Task brief>
Which of the lines below mention the word "dragon"? Pull each one out.
-*-*-
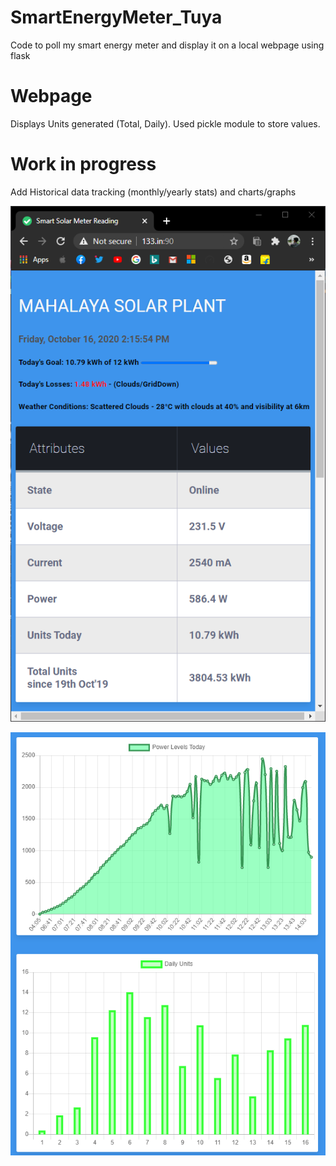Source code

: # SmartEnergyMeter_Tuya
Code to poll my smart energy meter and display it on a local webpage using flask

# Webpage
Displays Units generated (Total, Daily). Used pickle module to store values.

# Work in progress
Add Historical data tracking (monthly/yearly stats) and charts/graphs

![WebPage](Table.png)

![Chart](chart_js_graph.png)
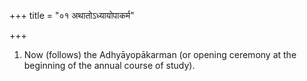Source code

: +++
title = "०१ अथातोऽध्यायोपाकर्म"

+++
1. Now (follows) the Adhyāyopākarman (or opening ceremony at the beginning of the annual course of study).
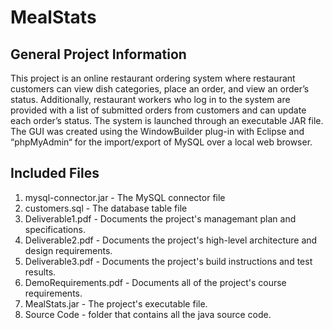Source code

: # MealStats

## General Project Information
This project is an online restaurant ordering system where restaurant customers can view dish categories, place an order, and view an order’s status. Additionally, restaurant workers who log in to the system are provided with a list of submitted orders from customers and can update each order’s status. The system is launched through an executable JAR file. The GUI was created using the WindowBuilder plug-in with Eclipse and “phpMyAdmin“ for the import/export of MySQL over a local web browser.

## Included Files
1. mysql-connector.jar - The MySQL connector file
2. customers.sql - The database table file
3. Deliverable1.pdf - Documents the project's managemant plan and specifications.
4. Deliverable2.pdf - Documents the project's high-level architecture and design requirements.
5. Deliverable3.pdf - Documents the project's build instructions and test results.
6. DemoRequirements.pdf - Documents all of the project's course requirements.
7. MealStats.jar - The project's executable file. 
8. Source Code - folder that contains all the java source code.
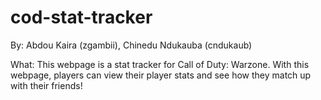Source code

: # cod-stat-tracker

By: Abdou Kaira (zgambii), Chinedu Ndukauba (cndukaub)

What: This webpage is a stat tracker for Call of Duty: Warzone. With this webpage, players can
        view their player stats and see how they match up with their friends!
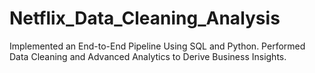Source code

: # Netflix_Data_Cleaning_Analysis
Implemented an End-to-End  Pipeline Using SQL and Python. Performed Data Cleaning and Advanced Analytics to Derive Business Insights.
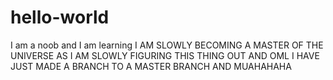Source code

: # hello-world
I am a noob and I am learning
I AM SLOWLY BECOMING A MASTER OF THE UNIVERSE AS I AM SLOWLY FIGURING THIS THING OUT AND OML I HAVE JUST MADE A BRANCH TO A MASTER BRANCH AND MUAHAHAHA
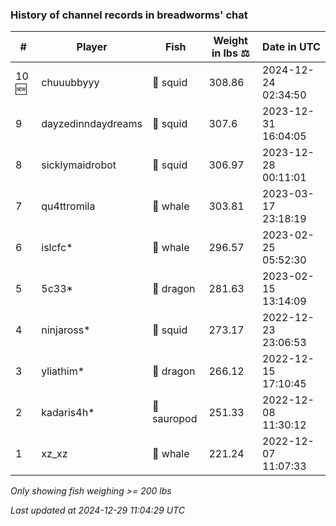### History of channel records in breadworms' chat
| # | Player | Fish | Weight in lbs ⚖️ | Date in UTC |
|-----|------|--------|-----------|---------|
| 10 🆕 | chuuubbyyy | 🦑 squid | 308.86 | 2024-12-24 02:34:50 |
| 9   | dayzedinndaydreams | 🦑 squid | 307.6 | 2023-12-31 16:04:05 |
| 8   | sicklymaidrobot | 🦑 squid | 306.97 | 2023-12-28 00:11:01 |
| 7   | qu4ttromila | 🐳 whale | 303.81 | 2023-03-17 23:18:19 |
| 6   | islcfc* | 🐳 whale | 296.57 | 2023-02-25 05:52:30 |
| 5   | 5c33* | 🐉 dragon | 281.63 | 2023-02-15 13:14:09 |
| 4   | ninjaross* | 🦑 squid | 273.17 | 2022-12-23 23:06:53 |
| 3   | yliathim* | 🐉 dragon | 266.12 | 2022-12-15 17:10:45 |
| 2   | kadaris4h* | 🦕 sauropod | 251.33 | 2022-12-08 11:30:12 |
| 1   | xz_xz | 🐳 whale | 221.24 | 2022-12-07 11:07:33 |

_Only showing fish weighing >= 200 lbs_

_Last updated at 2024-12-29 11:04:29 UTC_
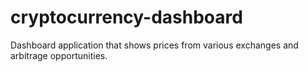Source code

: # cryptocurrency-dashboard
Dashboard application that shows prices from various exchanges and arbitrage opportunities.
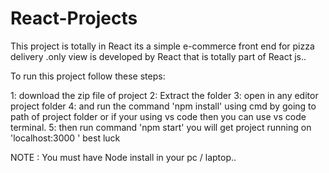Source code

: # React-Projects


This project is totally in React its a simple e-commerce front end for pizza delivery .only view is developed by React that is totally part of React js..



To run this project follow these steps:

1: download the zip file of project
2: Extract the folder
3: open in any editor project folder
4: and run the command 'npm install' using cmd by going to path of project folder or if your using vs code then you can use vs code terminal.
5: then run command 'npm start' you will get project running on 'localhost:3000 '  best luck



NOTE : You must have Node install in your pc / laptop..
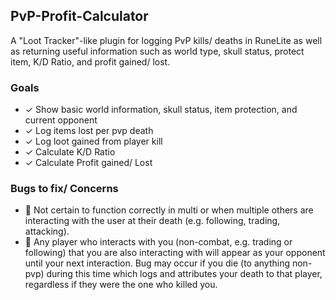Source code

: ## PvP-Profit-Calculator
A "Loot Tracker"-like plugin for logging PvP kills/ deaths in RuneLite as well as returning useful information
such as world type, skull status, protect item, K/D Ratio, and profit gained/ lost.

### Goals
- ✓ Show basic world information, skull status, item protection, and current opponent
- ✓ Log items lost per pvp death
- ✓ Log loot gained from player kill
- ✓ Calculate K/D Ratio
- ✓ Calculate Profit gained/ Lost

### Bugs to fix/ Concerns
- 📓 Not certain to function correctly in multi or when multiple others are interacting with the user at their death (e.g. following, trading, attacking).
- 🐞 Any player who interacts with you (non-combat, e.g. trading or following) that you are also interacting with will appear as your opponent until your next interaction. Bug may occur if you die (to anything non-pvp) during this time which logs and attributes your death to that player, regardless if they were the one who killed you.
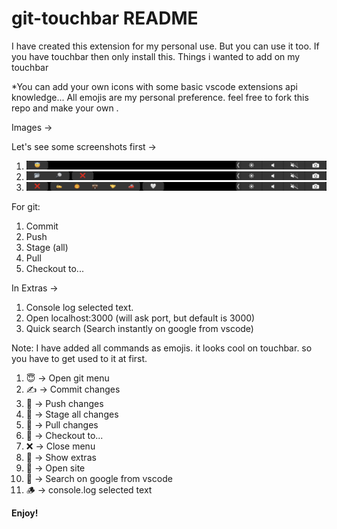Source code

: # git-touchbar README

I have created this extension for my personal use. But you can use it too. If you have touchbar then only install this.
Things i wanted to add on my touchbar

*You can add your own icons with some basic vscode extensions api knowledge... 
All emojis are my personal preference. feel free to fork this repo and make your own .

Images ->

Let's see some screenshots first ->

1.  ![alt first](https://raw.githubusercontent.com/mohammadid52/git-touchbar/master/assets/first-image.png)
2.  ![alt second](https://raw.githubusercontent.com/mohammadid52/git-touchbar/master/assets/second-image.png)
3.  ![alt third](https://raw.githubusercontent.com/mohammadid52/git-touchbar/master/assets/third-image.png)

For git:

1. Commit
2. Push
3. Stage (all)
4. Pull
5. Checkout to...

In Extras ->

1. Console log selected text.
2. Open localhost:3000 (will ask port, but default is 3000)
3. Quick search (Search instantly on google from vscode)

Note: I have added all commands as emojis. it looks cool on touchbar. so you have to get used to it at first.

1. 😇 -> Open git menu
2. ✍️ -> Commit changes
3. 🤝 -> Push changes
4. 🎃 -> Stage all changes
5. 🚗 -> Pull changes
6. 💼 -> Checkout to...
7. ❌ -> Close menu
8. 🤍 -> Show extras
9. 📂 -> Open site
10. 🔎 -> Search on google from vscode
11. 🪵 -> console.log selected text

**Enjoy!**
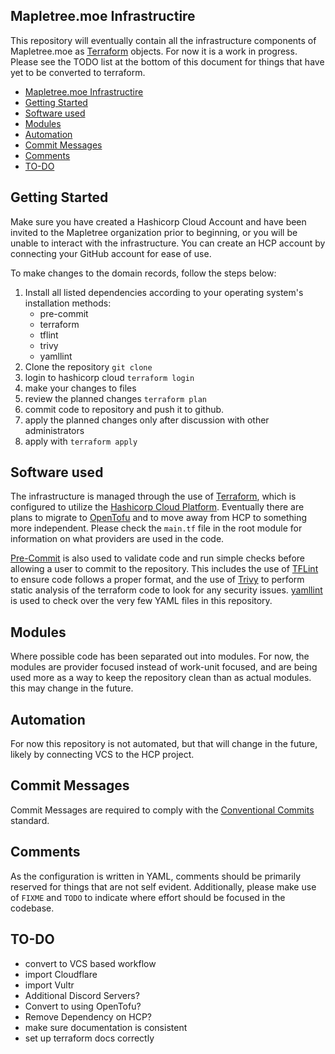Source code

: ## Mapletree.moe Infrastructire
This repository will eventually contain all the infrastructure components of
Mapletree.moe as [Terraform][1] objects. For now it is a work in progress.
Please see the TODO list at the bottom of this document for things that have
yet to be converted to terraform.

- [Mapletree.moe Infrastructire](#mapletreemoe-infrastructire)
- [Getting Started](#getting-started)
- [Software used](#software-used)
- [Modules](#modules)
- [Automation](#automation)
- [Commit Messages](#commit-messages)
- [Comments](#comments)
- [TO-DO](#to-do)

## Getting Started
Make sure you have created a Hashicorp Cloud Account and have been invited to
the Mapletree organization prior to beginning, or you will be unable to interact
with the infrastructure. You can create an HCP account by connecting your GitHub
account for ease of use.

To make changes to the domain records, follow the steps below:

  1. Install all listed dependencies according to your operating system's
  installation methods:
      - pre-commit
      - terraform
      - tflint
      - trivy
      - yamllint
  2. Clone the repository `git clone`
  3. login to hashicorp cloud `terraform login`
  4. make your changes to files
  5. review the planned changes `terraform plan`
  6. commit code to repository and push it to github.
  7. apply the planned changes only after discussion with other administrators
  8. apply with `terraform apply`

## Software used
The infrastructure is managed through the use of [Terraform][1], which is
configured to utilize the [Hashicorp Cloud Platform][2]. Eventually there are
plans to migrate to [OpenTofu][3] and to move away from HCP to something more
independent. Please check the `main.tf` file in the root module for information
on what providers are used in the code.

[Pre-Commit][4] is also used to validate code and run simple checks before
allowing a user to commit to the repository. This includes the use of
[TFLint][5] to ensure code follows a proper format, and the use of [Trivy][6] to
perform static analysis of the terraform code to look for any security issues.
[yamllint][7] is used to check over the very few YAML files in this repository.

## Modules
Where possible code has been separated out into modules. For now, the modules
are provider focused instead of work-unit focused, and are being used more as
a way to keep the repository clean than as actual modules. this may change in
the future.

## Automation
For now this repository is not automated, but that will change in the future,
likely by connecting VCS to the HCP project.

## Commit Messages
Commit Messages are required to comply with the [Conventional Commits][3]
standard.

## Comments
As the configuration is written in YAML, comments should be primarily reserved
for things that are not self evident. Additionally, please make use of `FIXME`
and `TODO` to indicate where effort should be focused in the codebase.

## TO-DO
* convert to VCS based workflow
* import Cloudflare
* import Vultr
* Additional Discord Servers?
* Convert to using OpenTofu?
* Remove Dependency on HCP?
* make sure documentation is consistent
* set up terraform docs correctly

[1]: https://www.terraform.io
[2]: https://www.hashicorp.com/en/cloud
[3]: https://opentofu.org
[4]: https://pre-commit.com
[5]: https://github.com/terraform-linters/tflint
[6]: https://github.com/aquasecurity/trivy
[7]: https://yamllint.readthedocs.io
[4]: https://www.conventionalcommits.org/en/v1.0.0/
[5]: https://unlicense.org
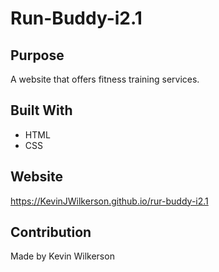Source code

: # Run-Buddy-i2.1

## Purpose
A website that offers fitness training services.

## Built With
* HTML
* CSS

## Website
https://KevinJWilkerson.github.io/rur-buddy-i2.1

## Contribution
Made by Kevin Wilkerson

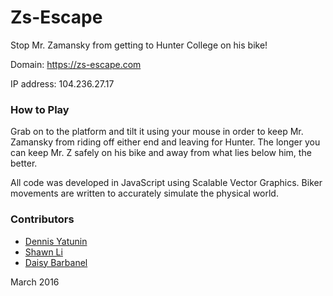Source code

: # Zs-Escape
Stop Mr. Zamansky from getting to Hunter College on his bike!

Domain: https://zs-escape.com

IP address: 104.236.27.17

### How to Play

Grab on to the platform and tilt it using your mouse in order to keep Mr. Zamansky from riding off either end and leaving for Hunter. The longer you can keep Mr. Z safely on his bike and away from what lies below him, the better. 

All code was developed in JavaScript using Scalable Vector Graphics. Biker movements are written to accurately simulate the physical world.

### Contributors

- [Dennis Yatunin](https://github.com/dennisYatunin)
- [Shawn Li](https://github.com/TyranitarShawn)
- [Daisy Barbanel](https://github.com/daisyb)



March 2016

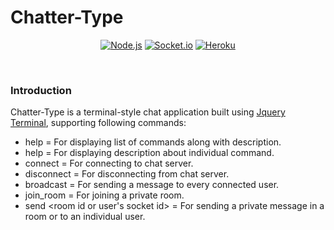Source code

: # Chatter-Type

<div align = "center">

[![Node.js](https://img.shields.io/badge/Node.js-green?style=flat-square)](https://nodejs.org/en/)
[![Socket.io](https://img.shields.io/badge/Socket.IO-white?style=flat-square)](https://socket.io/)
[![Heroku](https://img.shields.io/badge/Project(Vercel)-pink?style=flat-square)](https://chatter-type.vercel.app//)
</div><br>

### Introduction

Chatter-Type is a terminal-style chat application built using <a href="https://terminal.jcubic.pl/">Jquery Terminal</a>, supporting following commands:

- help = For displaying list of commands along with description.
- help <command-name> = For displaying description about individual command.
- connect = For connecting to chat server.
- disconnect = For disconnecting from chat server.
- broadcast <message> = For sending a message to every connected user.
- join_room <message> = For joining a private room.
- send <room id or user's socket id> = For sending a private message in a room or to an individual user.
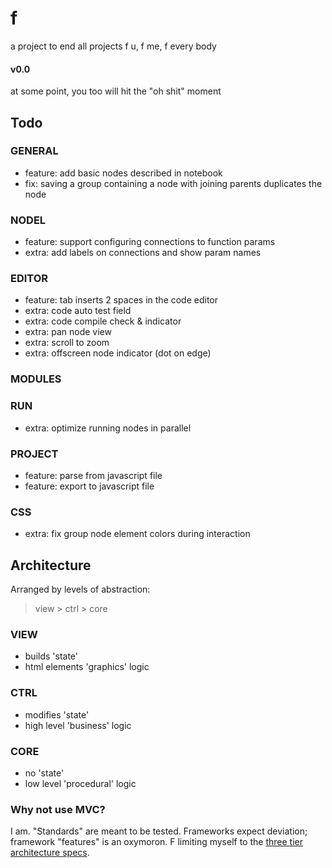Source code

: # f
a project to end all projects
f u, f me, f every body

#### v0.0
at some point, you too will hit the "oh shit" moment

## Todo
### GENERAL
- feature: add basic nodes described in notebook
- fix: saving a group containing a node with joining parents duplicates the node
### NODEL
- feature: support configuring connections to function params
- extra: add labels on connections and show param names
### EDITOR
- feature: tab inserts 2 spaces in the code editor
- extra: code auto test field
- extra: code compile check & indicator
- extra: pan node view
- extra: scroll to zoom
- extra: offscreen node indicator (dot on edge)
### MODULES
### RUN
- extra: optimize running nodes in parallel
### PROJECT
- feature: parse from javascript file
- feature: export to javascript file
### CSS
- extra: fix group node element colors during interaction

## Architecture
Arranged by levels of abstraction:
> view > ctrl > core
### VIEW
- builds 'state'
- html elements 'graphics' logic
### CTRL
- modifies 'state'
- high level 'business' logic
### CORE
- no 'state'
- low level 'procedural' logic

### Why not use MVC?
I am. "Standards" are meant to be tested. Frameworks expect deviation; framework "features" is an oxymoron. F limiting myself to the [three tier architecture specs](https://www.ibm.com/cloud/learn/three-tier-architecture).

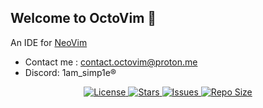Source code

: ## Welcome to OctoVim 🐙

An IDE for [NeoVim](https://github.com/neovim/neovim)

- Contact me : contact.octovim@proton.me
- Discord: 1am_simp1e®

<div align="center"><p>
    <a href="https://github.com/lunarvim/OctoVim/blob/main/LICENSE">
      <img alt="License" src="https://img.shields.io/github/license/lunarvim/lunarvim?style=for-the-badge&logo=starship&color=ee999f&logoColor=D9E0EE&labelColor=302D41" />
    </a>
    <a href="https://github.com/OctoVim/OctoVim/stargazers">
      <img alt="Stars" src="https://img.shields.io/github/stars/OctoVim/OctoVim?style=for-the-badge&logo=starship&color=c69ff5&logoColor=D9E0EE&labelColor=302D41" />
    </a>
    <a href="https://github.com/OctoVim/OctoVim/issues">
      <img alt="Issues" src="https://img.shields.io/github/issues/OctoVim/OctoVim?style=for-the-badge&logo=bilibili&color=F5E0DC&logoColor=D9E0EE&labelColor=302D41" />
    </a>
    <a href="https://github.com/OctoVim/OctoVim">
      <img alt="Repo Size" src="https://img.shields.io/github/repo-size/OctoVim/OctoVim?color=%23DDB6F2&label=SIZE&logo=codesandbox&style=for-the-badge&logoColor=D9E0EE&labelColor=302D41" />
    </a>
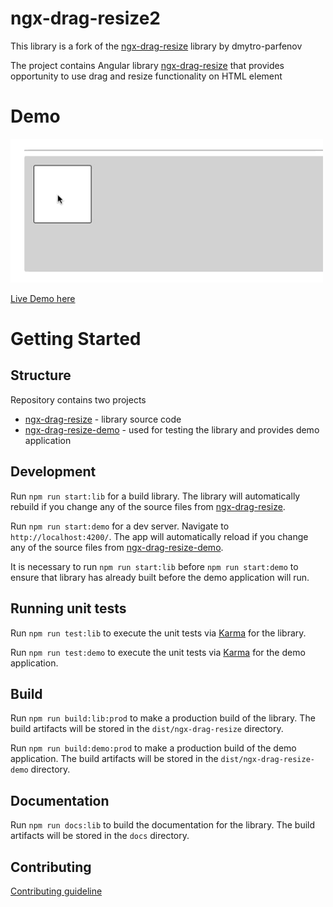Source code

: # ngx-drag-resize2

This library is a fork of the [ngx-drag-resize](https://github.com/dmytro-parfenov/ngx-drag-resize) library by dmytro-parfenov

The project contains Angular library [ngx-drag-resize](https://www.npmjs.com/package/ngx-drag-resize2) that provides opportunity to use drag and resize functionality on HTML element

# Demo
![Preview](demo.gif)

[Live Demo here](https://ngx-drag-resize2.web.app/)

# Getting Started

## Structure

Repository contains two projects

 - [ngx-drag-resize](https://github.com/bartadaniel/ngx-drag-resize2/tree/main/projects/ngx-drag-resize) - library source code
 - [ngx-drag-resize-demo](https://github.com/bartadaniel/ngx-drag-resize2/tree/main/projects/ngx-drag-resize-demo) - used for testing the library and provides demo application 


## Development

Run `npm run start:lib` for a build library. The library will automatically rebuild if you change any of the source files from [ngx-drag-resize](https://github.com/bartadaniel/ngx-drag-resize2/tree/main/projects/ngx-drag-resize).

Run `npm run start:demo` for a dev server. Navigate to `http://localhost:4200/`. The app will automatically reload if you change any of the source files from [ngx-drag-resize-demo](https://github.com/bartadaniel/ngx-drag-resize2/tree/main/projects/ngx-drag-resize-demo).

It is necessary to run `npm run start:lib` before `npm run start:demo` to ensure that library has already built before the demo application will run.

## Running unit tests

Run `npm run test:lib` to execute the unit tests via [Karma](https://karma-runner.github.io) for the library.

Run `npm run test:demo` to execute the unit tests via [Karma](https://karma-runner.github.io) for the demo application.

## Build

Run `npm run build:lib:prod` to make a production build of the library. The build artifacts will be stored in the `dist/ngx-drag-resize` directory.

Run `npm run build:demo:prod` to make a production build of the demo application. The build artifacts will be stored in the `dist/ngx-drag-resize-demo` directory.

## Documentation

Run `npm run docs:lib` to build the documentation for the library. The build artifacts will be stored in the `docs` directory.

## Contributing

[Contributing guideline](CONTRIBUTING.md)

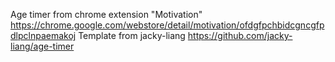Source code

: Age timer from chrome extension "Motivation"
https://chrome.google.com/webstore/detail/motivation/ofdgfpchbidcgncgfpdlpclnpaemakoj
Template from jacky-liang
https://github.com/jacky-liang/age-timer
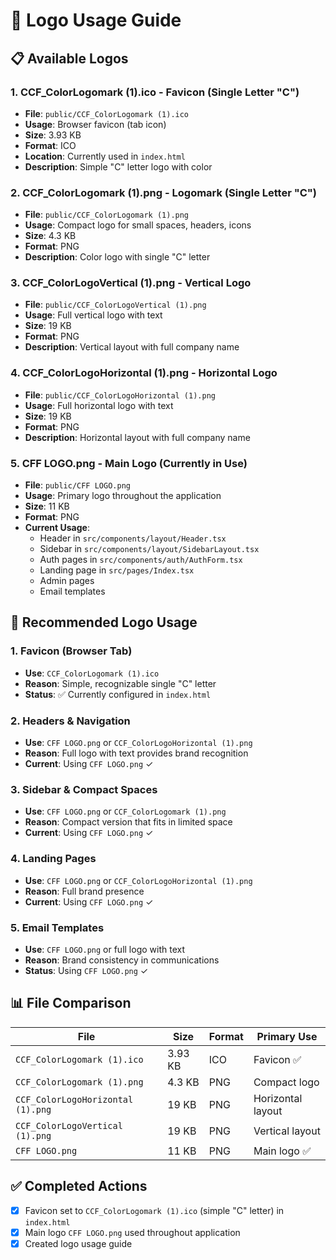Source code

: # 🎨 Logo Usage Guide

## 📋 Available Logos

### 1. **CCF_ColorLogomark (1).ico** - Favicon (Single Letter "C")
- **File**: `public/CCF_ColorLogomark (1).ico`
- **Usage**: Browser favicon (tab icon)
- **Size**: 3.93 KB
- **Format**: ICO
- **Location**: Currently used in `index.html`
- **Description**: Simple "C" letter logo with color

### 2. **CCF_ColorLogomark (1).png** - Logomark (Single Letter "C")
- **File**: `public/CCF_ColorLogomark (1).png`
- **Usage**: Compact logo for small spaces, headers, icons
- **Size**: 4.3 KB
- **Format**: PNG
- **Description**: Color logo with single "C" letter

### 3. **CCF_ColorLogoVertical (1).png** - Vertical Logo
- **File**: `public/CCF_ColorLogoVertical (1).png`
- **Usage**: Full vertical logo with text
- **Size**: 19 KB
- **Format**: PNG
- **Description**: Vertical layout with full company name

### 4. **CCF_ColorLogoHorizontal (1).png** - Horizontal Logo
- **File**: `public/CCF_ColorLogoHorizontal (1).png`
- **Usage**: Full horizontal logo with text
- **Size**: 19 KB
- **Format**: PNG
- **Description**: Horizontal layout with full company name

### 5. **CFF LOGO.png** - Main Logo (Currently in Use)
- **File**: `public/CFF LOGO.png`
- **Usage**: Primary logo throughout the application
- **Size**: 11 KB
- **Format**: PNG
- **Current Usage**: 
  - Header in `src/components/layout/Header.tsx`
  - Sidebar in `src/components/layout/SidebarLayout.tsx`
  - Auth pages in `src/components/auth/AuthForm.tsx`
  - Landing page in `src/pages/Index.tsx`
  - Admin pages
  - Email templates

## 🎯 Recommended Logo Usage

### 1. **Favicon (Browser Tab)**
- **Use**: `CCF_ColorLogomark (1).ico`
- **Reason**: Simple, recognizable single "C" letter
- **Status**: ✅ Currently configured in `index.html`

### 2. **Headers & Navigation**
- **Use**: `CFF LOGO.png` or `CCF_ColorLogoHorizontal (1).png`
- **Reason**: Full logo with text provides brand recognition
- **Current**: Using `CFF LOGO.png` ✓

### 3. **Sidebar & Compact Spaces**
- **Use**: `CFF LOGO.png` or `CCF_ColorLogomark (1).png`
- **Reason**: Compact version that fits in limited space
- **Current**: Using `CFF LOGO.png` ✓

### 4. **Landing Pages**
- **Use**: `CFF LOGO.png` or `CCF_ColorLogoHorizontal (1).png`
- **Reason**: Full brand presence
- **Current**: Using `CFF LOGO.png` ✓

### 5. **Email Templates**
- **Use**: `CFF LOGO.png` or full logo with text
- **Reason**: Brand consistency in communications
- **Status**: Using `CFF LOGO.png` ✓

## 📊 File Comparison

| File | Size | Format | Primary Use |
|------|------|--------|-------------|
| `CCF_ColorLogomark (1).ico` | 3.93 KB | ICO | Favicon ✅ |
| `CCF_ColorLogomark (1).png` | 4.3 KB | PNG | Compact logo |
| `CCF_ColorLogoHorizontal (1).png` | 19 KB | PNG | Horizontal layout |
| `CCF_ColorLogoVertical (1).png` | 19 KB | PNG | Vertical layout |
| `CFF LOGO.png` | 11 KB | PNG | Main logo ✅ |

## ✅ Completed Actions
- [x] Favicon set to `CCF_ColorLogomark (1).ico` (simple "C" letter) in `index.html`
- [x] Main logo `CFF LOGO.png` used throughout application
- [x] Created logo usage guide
-*-*-
Response box>
| 5   | 5c33* | 🐉 dragon | 281.63 | 2023-02-15 13:14:09 |
| 3   | yliathim* | 🐉 dragon | 266.12 | 2022-12-15 17:10:45 |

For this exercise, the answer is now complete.